To pick the best watermelon, there are a couple things to look for. First, you want a melon with no bruising, cuts or soft spots. It will likely have some superficial scratches and that’s ok, but you don’t want anything deep into the rind. Next, the watermelon should be heavy when lifted. It’s 92% water so if it’s a lightweight, chances are it’s not very good. Then, look for a ripening spot on the melon. This is where it sat on the ground as it ripened. If it is white, it was not allowed to ripen very long. You want a yellow ripened spot. If you like the thumping method, listen for a deep, hollow sound.
Did you know watermelon was Oklahoma’s state vegetable? It’s true! In 2007, the Oklahoma Senate voted and made watermelon the official vegetable. While it is technically a fruit of the berry variety, it is a member of the cucumber family. This is the justification for calling it a vegetable. Who knew?! Crazy Oklahomans. Make your grocery list and join me in the kitchen for recipes using this delicious melon, whether you call it a fruit or a vegetable!

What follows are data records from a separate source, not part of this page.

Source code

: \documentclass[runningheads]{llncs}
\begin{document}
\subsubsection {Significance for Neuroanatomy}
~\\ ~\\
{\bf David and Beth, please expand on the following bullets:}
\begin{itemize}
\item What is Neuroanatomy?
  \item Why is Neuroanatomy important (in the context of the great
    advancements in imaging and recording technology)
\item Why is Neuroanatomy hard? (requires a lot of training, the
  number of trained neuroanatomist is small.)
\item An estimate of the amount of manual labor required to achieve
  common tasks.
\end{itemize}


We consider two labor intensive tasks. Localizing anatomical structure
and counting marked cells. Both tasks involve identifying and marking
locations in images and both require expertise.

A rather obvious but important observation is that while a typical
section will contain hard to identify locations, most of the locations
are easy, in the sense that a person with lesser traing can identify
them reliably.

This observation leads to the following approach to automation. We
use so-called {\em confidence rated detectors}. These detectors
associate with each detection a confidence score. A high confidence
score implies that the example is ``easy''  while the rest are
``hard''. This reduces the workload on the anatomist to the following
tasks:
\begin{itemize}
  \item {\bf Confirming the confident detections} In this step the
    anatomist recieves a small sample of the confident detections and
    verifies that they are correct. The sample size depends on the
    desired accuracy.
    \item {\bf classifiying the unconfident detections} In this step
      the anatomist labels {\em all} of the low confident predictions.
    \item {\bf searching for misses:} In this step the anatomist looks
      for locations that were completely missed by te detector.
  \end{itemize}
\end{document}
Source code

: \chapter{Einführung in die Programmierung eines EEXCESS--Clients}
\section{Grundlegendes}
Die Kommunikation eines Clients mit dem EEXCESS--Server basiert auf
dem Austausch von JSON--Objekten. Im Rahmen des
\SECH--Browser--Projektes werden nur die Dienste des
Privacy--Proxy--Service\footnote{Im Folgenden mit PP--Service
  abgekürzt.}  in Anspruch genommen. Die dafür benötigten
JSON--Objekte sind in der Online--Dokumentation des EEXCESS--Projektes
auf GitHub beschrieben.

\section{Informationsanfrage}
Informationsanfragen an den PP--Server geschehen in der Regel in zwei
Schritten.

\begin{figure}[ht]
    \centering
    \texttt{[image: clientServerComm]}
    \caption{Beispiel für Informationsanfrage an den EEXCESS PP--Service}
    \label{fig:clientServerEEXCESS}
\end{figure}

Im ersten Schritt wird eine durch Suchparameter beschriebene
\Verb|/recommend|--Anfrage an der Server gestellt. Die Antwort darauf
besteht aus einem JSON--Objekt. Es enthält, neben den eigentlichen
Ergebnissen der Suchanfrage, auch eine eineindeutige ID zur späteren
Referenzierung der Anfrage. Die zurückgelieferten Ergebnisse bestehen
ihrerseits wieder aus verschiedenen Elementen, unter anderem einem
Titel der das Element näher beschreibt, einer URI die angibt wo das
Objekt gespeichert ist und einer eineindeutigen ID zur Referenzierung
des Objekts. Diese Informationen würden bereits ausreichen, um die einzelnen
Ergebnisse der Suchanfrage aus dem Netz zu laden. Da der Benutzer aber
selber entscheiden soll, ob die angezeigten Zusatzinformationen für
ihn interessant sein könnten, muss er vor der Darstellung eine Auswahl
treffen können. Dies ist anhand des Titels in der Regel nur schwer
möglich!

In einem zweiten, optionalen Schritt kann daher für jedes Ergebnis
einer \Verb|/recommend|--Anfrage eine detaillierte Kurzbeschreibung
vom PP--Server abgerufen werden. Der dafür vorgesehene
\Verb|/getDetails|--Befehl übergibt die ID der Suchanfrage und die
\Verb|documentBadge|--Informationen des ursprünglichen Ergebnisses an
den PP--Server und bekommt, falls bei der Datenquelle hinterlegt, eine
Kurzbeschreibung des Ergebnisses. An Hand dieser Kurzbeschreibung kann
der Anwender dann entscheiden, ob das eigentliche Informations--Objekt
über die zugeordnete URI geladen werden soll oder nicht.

6 cups cubed watermelon, seeds removed or use seedless variety
1½-2 cups heavy cream
¼ cup sugar more or less to taste
Arrange watermelon cubes in single layer on parchment paper-lined baking sheet. Freeze until solid, about 4 hours. This will allow you to skip the ice cream maker! Combine frozen watermelon, heavy cream and sugar in blender. Process until smooth, 3 to 5 minutes. Taste to see if it’s sweet enough and adjust as needed. Transfer soft sherbet to an airtight container and freeze until as solid as desired. About 2 hours will get it frozen solid.

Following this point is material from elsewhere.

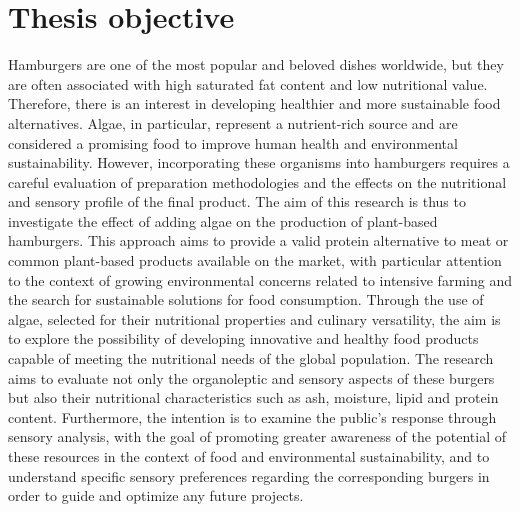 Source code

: 
\section{Thesis objective}
Hamburgers are one of the most popular and beloved dishes worldwide, but they are often associated with high saturated fat content and low nutritional value. Therefore, there is an interest in developing healthier and more sustainable food alternatives. Algae, in particular, represent a nutrient-rich source and are considered a promising food to improve human health and environmental sustainability. However, incorporating these organisms into hamburgers requires a careful evaluation of preparation methodologies and the effects on the nutritional and sensory profile of the final product. The aim of this research is thus to investigate the effect of adding algae on the production of plant-based hamburgers. This approach aims to provide a valid protein alternative to meat or common plant-based products available on the market, with particular attention to the context of growing environmental concerns related to intensive farming and the search for sustainable solutions for food consumption. Through the use of algae, selected for their nutritional properties and culinary versatility, the aim is to explore the possibility of developing innovative and healthy food products capable of meeting the nutritional needs of the global population. The research aims to evaluate not only the organoleptic and sensory aspects of these burgers but also their nutritional characteristics such as ash, moisture, lipid and protein content. Furthermore, the intention is to examine the public's response through sensory analysis, with the goal of promoting greater awareness of the potential of these resources in the context of food and environmental sustainability, and to understand specific sensory preferences regarding the corresponding burgers in order to guide and optimize any future projects.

Strawberry Watermelon Salad
½ watermelon, cubed
3-4 mint leaves
pinch of salt
Honey Lime Vinaigrette:
⅓ cup honey
¼ cup fresh squeezed lime juice
⅛ tsp. ground nutmeg or cinnamon
¾ cup avocado oil
Place watermelon cubes in large bowl. Hull and slice strawberries and add to bowl. Cut mint leaves into slivers and sprinkle on top. Add pinch of salt. In small mixing bowl combine honey, lime juice and nutmeg. Whisk to mix ingredients, add half of oil to honey mixture in thin steady stream. Continue whisking until well mixed, add more oil until you reach desired flavor. Drizzle over watermelon/strawberry mixture to taste and serve. If serving the next day, wait to drizzle on vinaigrette until ready to serve.

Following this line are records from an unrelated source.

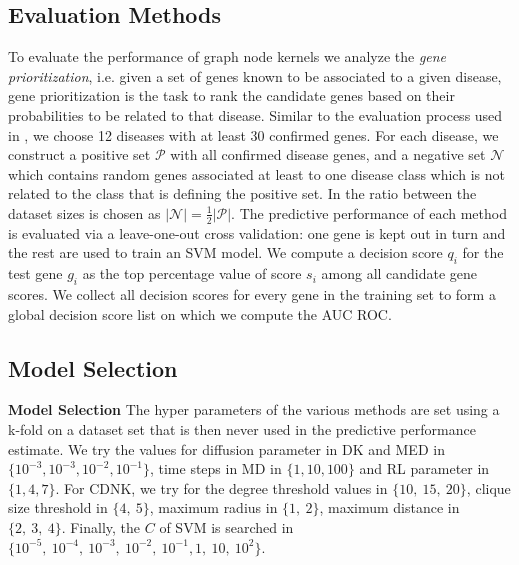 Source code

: \documentclass[runningheads,a4paper]{llncs}
\begin{document}
\subsection{Evaluation Methods}
To evaluate the performance of graph node kernels we analyze the {\em gene prioritization}, i.e. given a set of genes known to be associated to a given disease, gene prioritization is the task to rank the candidate genes based on their probabilities to be related to that disease. Similar to the evaluation process used in \cite{medk}, we choose 12 diseases with at least 30 confirmed genes. For each disease, we construct a positive set $\mathcal{P}$ with all confirmed disease genes, and a negative set $\mathcal{N}$ which contains random genes associated at least to one disease class which is not related to the class that is defining the positive set. In \cite{medk} the ratio between the dataset sizes is chosen as $\vert \mathcal{N} \vert = \frac{1}{2} \vert \mathcal{P} \vert$. The predictive performance of each method is evaluated via a leave-one-out cross validation: one gene is kept out in turn and the rest are used to train an SVM model. We compute a decision score $q_i$ for the test gene $g_i$ as the top percentage value of score $s_i$ among all candidate gene scores. We collect all decision scores for every gene in the training set to form a global decision score list on which we compute the AUC ROC.
\subsection{Model Selection}
\textbf{Model Selection}
The hyper parameters of the various methods are set using a k-fold on a dataset set that is then never used in the predictive performance estimate. We try the values for diffusion parameter in DK and MED in $\lbrace 10^{-3}, 10^{-3}, 10^{-2}, 10^{-1} \rbrace$, time steps in MD in $\lbrace 1, 10, 100 \rbrace$ and RL parameter in $\lbrace 1, 4, 7 \rbrace$. For CDNK, we try for the degree threshold values in $\lbrace 10,\ 15,\ 20 \rbrace$, clique size threshold in $\lbrace 4,\ 5 \rbrace$, maximum radius in $\lbrace 1,\ 2 \rbrace$, maximum distance in $\lbrace 2,\ 3,\ 4 \rbrace$. Finally, the $C$ of SVM is searched in $\lbrace 10^{-5},  \ 10^{-4}, \ 10^{-3},\ 10^{-2},\ 10^{-1}, 1,\ 10,\ 10^2 \rbrace$.
\end{document}

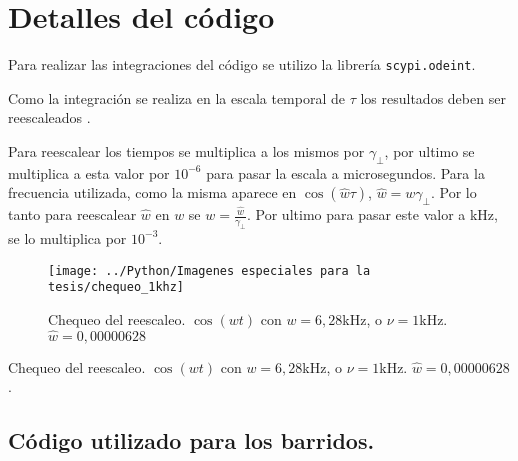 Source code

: \section{Detalles del código}

Para realizar las integraciones del código se utilizo la librería \texttt{scypi.odeint}.

Como la integración se realiza en la  escala temporal de $\tau$ los resultados deben ser reescaleados .

Para reescalear los tiempos se multiplica a los mismos por $\gamma_{\bot}$, por ultimo se multiplica a esta valor por $10^{-6}$ para pasar la escala a microsegundos.
Para la frecuencia utilizada, como la misma aparece en $\cos(\hat{w}\tau)$, $\hat{w}=w \gamma_{\bot}$. Por lo tanto para reescalear $\hat{w}$ en $w$ se $w=\frac{\hat{w}}{\gamma_{\bot}}$. Por ultimo para pasar este valor a kHz, se lo multiplica por  $10^{-3}$.

\begin{figure}[h]
	\texttt{[image: ../Python/Imagenes especiales para la tesis/chequeo\_1khz]}
	\caption{Chequeo del reescaleo. $\cos(wt)$ con $w=6,28$kHz, o $\nu = 1$kHz. $\hat{w}=0,00000628$}
\end{figure}

Chequeo del reescaleo. $\cos(wt)$ con $w=6,28$kHz, o $\nu = 1$kHz. $\hat{w}=0,00000628$ .

	\subsection{Código utilizado para los barridos.}
	
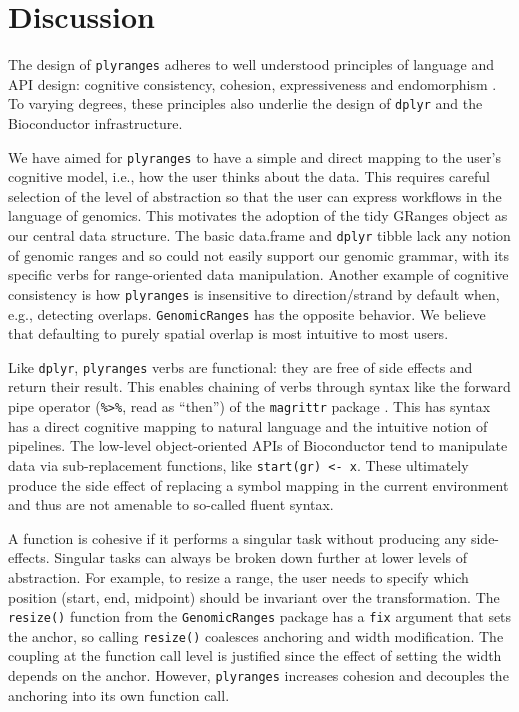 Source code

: \documentclass[]{article}
\begin{document}
\hypertarget{discussion}{%
\section{Discussion}\label{discussion}}

The design of \texttt{plyranges} adheres to well understood principles
of language and API design: cognitive consistency, cohesion,
expressiveness and endomorphism \cite{Green1996-qg}. To varying degrees,
these principles also underlie the design of \texttt{dplyr} and the
Bioconductor infrastructure.

We have aimed for \texttt{plyranges} to have a simple and direct mapping
to the user's cognitive model, i.e., how the user thinks about the data.
This requires careful selection of the level of abstraction so that the
user can express workflows in the language of genomics. This motivates
the adoption of the tidy GRanges object as our central data structure.
The basic data.frame and \texttt{dplyr} tibble lack any notion of
genomic ranges and so could not easily support our genomic grammar, with
its specific verbs for range-oriented data manipulation. Another example
of cognitive consistency is how \texttt{plyranges} is insensitive to
direction/strand by default when, e.g., detecting overlaps.
\texttt{GenomicRanges} has the opposite behavior. We believe that
defaulting to purely spatial overlap is most intuitive to most users.

Like \texttt{dplyr}, \texttt{plyranges} verbs are functional: they are
free of side effects and return their result. This enables chaining of
verbs through syntax like the forward pipe operator
(\texttt{\%\textgreater{}\%}, read as ``then'') of the \texttt{magrittr}
package \cite{R-magrittr}. This has syntax has a direct cognitive
mapping to natural language and the intuitive notion of pipelines. The
low-level object-oriented APIs of Bioconductor tend to manipulate data
via sub-replacement functions, like \texttt{start(gr)\ \textless{}-\ x}.
These ultimately produce the side effect of replacing a symbol mapping
in the current environment and thus are not amenable to so-called fluent
syntax.

A function is cohesive if it performs a singular task without producing
any side-effects. Singular tasks can always be broken down further at
lower levels of abstraction. For example, to resize a range, the user
needs to specify which position (start, end, midpoint) should be
invariant over the transformation. The \texttt{resize()} function from
the \texttt{GenomicRanges} package has a \texttt{fix} argument that sets
the anchor, so calling \texttt{resize()} coalesces anchoring and width
modification. The coupling at the function call level is justified since
the effect of setting the width depends on the anchor. However,
\texttt{plyranges} increases cohesion and decouples the anchoring into
its own function call.
\end{document}
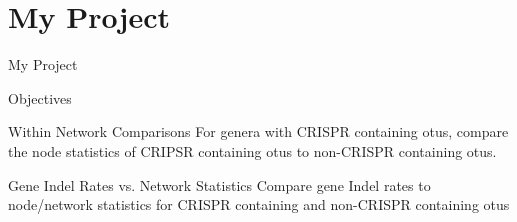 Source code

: \documentclass[dvipsnames]{beamer}
\begin{document}
\section{My Project}
\begin{frame}{}%
    \begin{center}
        \Huge \textcolor{OliveGreen}{My Project}
    \end{center}
    \addtocounter{framenumber}{-1}
\end{frame}
\begin{frame}[fragile]{Objectives}
     \begin{block}{Within Network Comparisons}
        For genera with CRISPR containing \ac{otu}s, compare the node statistics of CRIPSR containing \ac{otu}s to non-CRISPR containing \ac{otu}s.
    \end{block}
     \begin{block}{Gene Indel Rates vs. Network Statistics}
        Compare gene Indel rates to node/network statistics for CRISPR containing and non-CRISPR containing \ac{otu}s
    \end{block}
\end{frame}
\end{document}
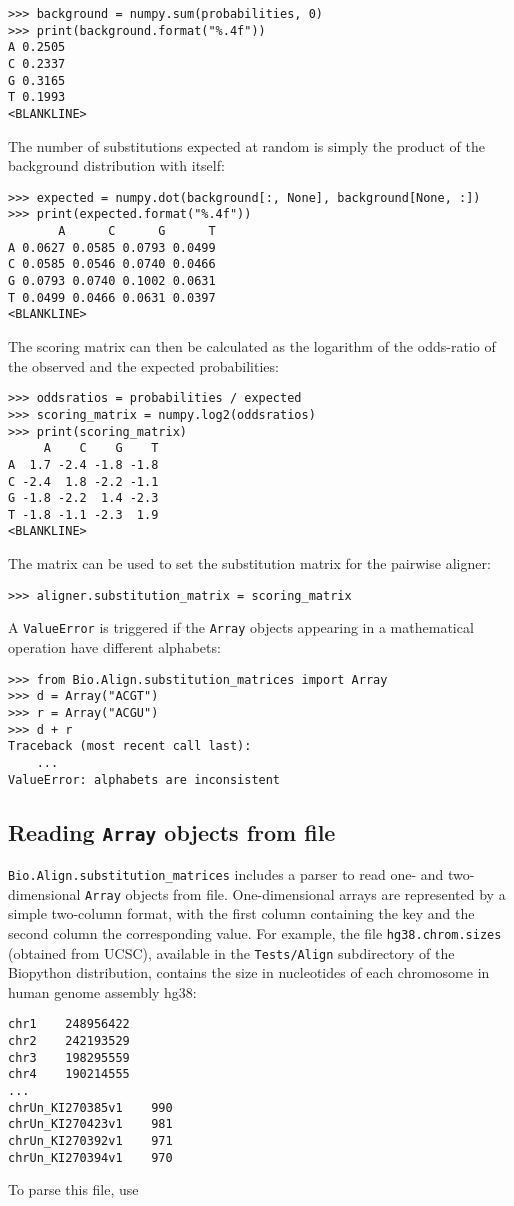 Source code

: \begin{verbatim}
>>> background = numpy.sum(probabilities, 0)
>>> print(background.format("%.4f"))
A 0.2505
C 0.2337
G 0.3165
T 0.1993
<BLANKLINE>
\end{verbatim}
The number of substitutions expected at random is simply the product of the background distribution with itself:

\begin{verbatim}
>>> expected = numpy.dot(background[:, None], background[None, :])
>>> print(expected.format("%.4f"))
       A      C      G      T
A 0.0627 0.0585 0.0793 0.0499
C 0.0585 0.0546 0.0740 0.0466
G 0.0793 0.0740 0.1002 0.0631
T 0.0499 0.0466 0.0631 0.0397
<BLANKLINE>
\end{verbatim}
The scoring matrix can then be calculated as the logarithm of the odds-ratio of the observed and the expected probabilities:

\begin{verbatim}
>>> oddsratios = probabilities / expected
>>> scoring_matrix = numpy.log2(oddsratios)
>>> print(scoring_matrix)
     A    C    G    T
A  1.7 -2.4 -1.8 -1.8
C -2.4  1.8 -2.2 -1.1
G -1.8 -2.2  1.4 -2.3
T -1.8 -1.1 -2.3  1.9
<BLANKLINE>
\end{verbatim}
The matrix can be used to set the substitution matrix for the pairwise aligner:

\begin{verbatim}
>>> aligner.substitution_matrix = scoring_matrix
\end{verbatim}

A \verb+ValueError+ is triggered if the \verb+Array+ objects appearing in a mathematical operation have different alphabets:

\begin{verbatim}
>>> from Bio.Align.substitution_matrices import Array
>>> d = Array("ACGT")
>>> r = Array("ACGU")
>>> d + r
Traceback (most recent call last):
    ...
ValueError: alphabets are inconsistent
\end{verbatim}

\subsection{Reading \texttt{Array} objects from file}

\verb+Bio.Align.substitution_matrices+ includes a parser to read one- and two-dimensional \verb+Array+ objects from file. One-dimensional arrays are represented by a simple two-column format, with the first column containing the key and the second column the corresponding value. For example, the file \verb+hg38.chrom.sizes+ (obtained from UCSC), available in the \verb+Tests/Align+ subdirectory of the Biopython distribution, contains the size in nucleotides of each chromosome in human genome assembly hg38:
\begin{verbatim}
chr1    248956422
chr2    242193529
chr3    198295559
chr4    190214555
...
chrUn_KI270385v1    990
chrUn_KI270423v1    981
chrUn_KI270392v1    971
chrUn_KI270394v1    970
\end{verbatim}
To parse this file, use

Recipe adapted from gigglesgalore.net
Watermelon-Mint Agua Fresca
2 cups granulated sugar
1 cup water
½ cup packed fresh mint leaves, plus more for serving
8 cups chopped seedless watermelon (about 2½ lb.)
2 cups water
¼ cup fresh lime juice (from 3 limes)
Combine sugar and water in saucepan. Cook over high, whisking occasionally, until sugar dissolves, 4 to 5 minutes. Remove from heat and add mint. Let stand, uncovered, 15 minutes. Strain into bowl and discard mint. Chill syrup until ready to use. Process watermelon in blender until smooth. Strain into large pitcher (you should have about 4 cups.) and discard solids. Stir together water, lime juice, 4 cups watermelon juice and ½ cup syrup in pitcher. Taste and adjust flavor as desired. (Reserve remaining Mint Simple Syrup for another use). Serve over ice, and garnish with mint sprigs if desired.
Recipe adapted from inspiredtaste.net.
15 watermelon cubes
14 feta cubes, about 4ozs depending on how big you cut them
15 mint leaves, torn in half
Assemble skewers by using toothpicks or kebob skewers to spear watermelon cubes as bottom. Layer feta, 2 blueberries, and mint on top. Serve cold.